As America slowly moves toward more EV infrastructure, hybrid car sales have surged. Many Americans find hybrids a perfect in-between solution. Buying a hybrid lets them save at the pump and lessen their dependence on gasoline, but doesn’t leave them at the mercy of inadequate EV infrastructure.

Plug-in hybrids (PHEVs) are a slightly different technology than better-known conventional hybrids.

Conventional hybrids, like the famous Toyota Prius, have gasoline engines and electric motors but can’t be recharged from an external source. They use electricity to reach a certain speed, and their gasoline engine takes over to get the demanded speed.

PHEVs can travel at highway speed and beyond on electric power alone. They use electricity to travel a certain distance — usually around 25-35 miles — and then use their gasoline engines to go further. They can recharge their batteries from a standard wall outlet or public charger, like an EV.

Owning a PHEV is a little like having an electric car for daily errands and a hybrid for longer trips. It lets you use whatever energy source — gasoline or electricity — suits your needs for a particular trip.

But owning a PHEV also means owning two powertrains. That’s a lot of moving parts and a lot of failure points. A recent Consumer Reports study found that PHEVs have 146% more mechanical problems than gas-powered cars.

GM Built the Original PHEV

Barra did not say which GM products would receive PHEV powertrains. The company famously introduced the first PHEV to the U.S. market — the Chevrolet Volt — for the 2011 model year. But Chevy canceled the Volt after 2019.

The Volt used slightly different technology than most of today’s PHEVs. Its 1.5-liter gasoline engine had no mechanical connection to the wheels. It acted only as a generator to recharge the car’s batteries, like a diesel-electric train. In contrast, many of today’s PHEVs can use either or both powertrains to move the wheels.
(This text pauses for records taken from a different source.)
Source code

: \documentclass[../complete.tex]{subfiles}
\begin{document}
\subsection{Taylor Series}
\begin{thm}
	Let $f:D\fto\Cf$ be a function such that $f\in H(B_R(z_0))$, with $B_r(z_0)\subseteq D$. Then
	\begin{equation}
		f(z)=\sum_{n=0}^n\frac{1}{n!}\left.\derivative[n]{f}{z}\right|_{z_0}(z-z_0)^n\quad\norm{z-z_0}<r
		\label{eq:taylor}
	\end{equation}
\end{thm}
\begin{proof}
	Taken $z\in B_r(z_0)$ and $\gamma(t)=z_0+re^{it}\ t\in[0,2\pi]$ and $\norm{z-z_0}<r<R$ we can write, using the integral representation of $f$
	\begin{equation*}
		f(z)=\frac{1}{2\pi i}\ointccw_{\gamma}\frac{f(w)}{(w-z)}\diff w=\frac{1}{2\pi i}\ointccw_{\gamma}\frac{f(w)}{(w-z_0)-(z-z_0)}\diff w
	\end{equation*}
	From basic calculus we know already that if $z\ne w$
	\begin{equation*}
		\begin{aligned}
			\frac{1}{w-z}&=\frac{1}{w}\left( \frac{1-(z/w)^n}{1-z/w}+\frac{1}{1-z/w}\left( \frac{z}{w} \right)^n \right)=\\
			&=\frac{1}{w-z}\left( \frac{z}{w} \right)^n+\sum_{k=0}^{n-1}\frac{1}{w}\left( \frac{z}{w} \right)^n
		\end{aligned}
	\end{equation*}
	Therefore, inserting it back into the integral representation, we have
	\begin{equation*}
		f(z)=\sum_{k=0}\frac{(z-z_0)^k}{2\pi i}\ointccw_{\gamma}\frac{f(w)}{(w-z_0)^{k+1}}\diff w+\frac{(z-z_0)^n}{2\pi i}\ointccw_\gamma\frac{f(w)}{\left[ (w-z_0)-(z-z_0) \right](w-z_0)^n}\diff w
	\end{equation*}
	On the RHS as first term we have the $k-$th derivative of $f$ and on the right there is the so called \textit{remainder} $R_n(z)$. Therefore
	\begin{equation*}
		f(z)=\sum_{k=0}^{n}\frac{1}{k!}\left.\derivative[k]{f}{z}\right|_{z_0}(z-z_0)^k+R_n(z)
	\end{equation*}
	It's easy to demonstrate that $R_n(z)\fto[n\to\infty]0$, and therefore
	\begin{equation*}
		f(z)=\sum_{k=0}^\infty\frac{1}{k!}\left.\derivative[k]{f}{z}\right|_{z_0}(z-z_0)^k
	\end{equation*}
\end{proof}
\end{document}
The Volt’s approach — sometimes called a “range-extended EV” — isn’t dead. Ram will resurrect it for its 2025 Ramcharger pickup.

Timing Uncertain

Barra told investors GM’s planned EV launches are a higher priority for 2024 but said the company would introduce PHEVs “at a time where we need them from a compliance perspective.”

Proposed changes to the EPA’s Corporate Average Fuel Economy standards would require automakers to achieve 58 mpg average fuel economy by model year 2032.